China’s ruling Communist Party has promoted Mandarin for decades to unite a nation with thousands of often mutually unintelligible dialects and numerous minority languages, but has been hampered by the country’s size and lack of investment in education, especially in poor rural areas.
Officials have admitted they will probably never get the whole country to be able to speak Mandarin, formally called Putonghua in China, meaning “common tongue”, suggesting everyone should be able to speak it.
Ministry of Education spokeswoman Xu Mei said that only 70 percent of the country could speak Mandarin, many of them poorly, and the remaining 30 percent or 400 million people could not speak it at all, Xinhua news agency reported.
“The country still needs to invest in promoting Mandarin,” it quoted her as saying, ahead of an annual campaign to promote Mandarin held every year since 1998.
“This year the ministry will focus on the remote countryside and areas inhabited by ethnic minorities,” Xu said.

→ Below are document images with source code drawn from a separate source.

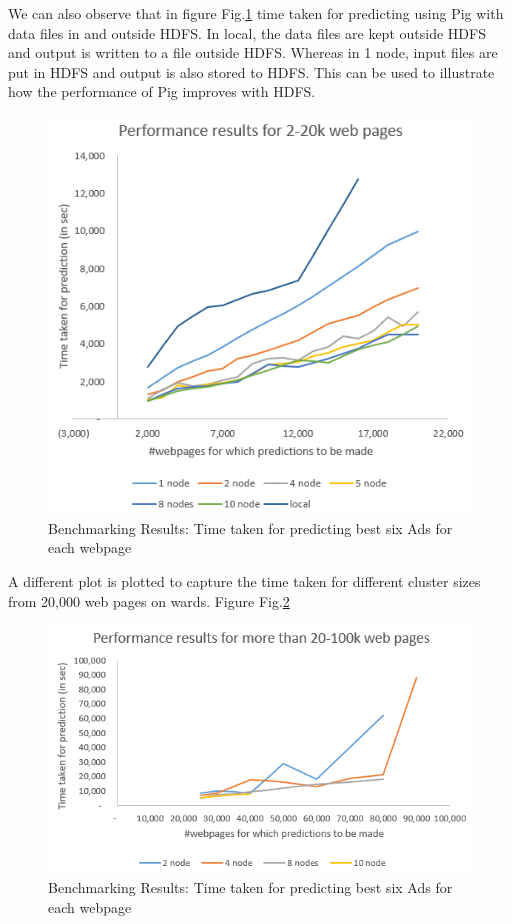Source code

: \documentclass[9pt,twocolumn,twoside]{../../styles/osajnl}
\begin{document}
We can also observe that in figure Fig.\ref{fig:xlarge_20k} time taken for predicting using Pig with data files in and outside HDFS. In local, the data files are kept outside HDFS and output is written to a file outside HDFS. Whereas in 1 node, input files are put in HDFS and output is also stored to HDFS. This can be used to illustrate how the performance of Pig improves with HDFS.

\begin{figure}[hptb]
\centering
\includegraphics[width=\linewidth]{images/xlarge_20k.PNG}
\caption{ Benchmarking Results: Time taken for predicting best six Ads for each webpage}
\label{fig:xlarge_20k}
\end{figure}

A different plot is plotted to capture the time taken for different cluster sizes from 20,000 web pages on wards. Figure Fig.\ref{fig:xlarge_100k}

\begin{figure}[hptb]
\centering
\includegraphics[width=\linewidth]{images/xlarge_100k.PNG}
\caption{ Benchmarking Results: Time taken for predicting best six Ads for each webpage}
\label{fig:xlarge_100k}
\end{figure}
\end{document}
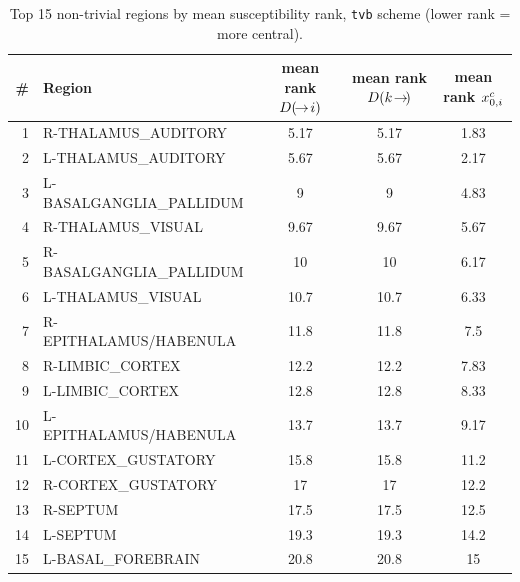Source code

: \begin{table}[H]\centering\small
\caption{Top 15 non-trivial regions by mean susceptibility rank, \texttt{tvb} scheme (lower rank = more central).}
\begin{tabular}{@{}rlccc@{}}\toprule
\# & Region & mean rank $\Dto$ & mean rank $\Dfrom$ & mean rank $\xcrit$ \\\midrule
1 & R-THALAMUS\_AUDITORY & 5.17 & 5.17 & 1.83 \\
2 & L-THALAMUS\_AUDITORY & 5.67 & 5.67 & 2.17 \\
3 & L-BASALGANGLIA\_PALLIDUM & 9 & 9 & 4.83 \\
4 & R-THALAMUS\_VISUAL & 9.67 & 9.67 & 5.67 \\
5 & R-BASALGANGLIA\_PALLIDUM & 10 & 10 & 6.17 \\
6 & L-THALAMUS\_VISUAL & 10.7 & 10.7 & 6.33 \\
7 & R-EPITHALAMUS/HABENULA & 11.8 & 11.8 & 7.5 \\
8 & R-LIMBIC\_CORTEX & 12.2 & 12.2 & 7.83 \\
9 & L-LIMBIC\_CORTEX & 12.8 & 12.8 & 8.33 \\
10 & L-EPITHALAMUS/HABENULA & 13.7 & 13.7 & 9.17 \\
11 & L-CORTEX\_GUSTATORY & 15.8 & 15.8 & 11.2 \\
12 & R-CORTEX\_GUSTATORY & 17 & 17 & 12.2 \\
13 & R-SEPTUM & 17.5 & 17.5 & 12.5 \\
14 & L-SEPTUM & 19.3 & 19.3 & 14.2 \\
15 & L-BASAL\_FOREBRAIN & 20.8 & 20.8 & 15 \\
\bottomrule\end{tabular}\end{table}

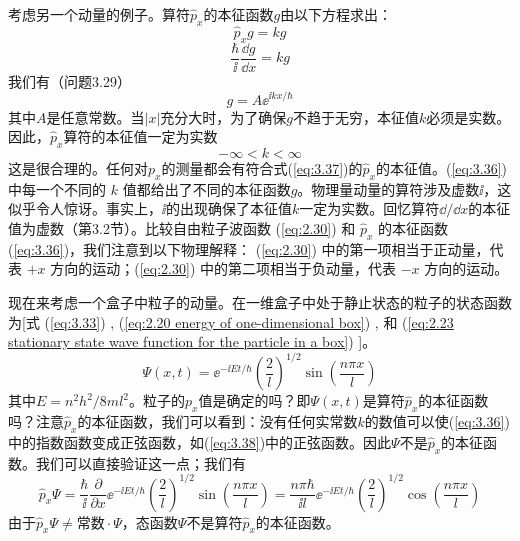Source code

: 	考虑另一个动量的例子。算符$\hat{p}_x$的本征函数$g$由以下方程求出：
	\begin{equation*}
		\hat{p}_x g =kg
	\end{equation*}
	\begin{equation}
		\frac{\hbar}{\ii } \frac{\dd g}{\dd x} = kg
		\label{eq:3.35}
	\end{equation}
	我们有（问题3.29）
	\begin{equation}
		g = A\ee ^{\ii kx/\hbar}
		\label{eq:3.36}
	\end{equation}
	其中$A$是任意常数。当$\left|x\right|$充分大时，为了确保$g$不趋于无穷，本征值$k$必须是实数。因此，$\hat{p}_x$算符的本征值一定为实数
	\begin{equation}
		-\infty < k < \infty
		\label{eq:3.37}
	\end{equation}
	这是很合理的。任何对$p_x$的测量都会有符合式(\ref{eq:3.37})的$\hat{p}_x$的本征值。(\ref{eq:3.36}) 中每一个不同的 $k$ 值都给出了不同的本征函数$g$。物理量动量的算符涉及虚数$\ii $，这似乎令人惊讶。事实上，$\ii $的出现确保了本征值$k$一定为实数。回忆算符$\dd /\dd x$的本征值为虚数（第3.2节）。比较自由粒子波函数 (\ref{eq:2.30}) 和 $\hat{p}_x$ 的本征函数 (\ref{eq:3.36})，我们注意到以下物理解释： (\ref{eq:2.30}) 中的第一项相当于正动量，代表 $+x$ 方向的运动；(\ref{eq:2.30}) 中的第二项相当于负动量，代表 $-x$ 方向的运动。

	现在来考虑一个盒子中粒子的动量。在一维盒子中处于静止状态的粒子的状态函数为[式 (\ref{eq:3.33}) , (\ref{eq:2.20 energy of one-dimensional box}) , 和 (\ref{eq:2.23 stationary state wave function for the particle in a box}) ]。
	\begin{equation}
		\Psi\left(x,t\right) = \ee ^{-\ii Et/\hbar}\left(\frac{2}{l}\right)^{1/2}\sin\left(\frac{n\pi x}{l}\right)
		\label{eq:3.38}
	\end{equation}
	其中$E = n^2h^2/8ml^2$。粒子的$p_x$值是确定的吗？即$\Psi\left(x,t\right)$是算符$\hat{p}_x$的本征函数吗？注意$\hat{p}_x$的本征函数，我们可以看到：没有任何实常数$k$的数值可以使(\ref{eq:3.36})中的指数函数变成正弦函数，如(\ref{eq:3.38})中的正弦函数。因此$\Psi$不是$\hat{p}_x$的本征函数。我们可以直接验证这一点；我们有
	\begin{equation*}
		\hat{p}_x\Psi = \frac{\hbar}{\ii }\frac{\partial}{\partial x}\ee ^{-\ii Et/\hbar}\left(\frac{2}{l}\right)^{1/2}\sin\left(\frac{n\pi x}{l}\right) = \frac{n\pi \hbar}{\ii l}\ee ^{-\ii Et/\hbar}\left(\frac{2}{l}\right)^{1/2}\cos\left(\frac{n\pi x}{l}\right)
	\end{equation*}
	由于$\hat{p}_x\Psi \neq \text{常数} \cdot \Psi$，态函数$\Psi$不是算符$\hat{p}_x$的本征函数。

The promotion of Mandarin has long been a contentious issue in China, despite the practical benefits of having the entire population fluent in one tongue, and in some cases has lead to violent unrest.
Tibetans have protested against having to use Mandarin in schools, while in 2010 several hundred people took to the streets in the southern city of Guangzhou over fears the authorities were trying to marginalize Cantonese.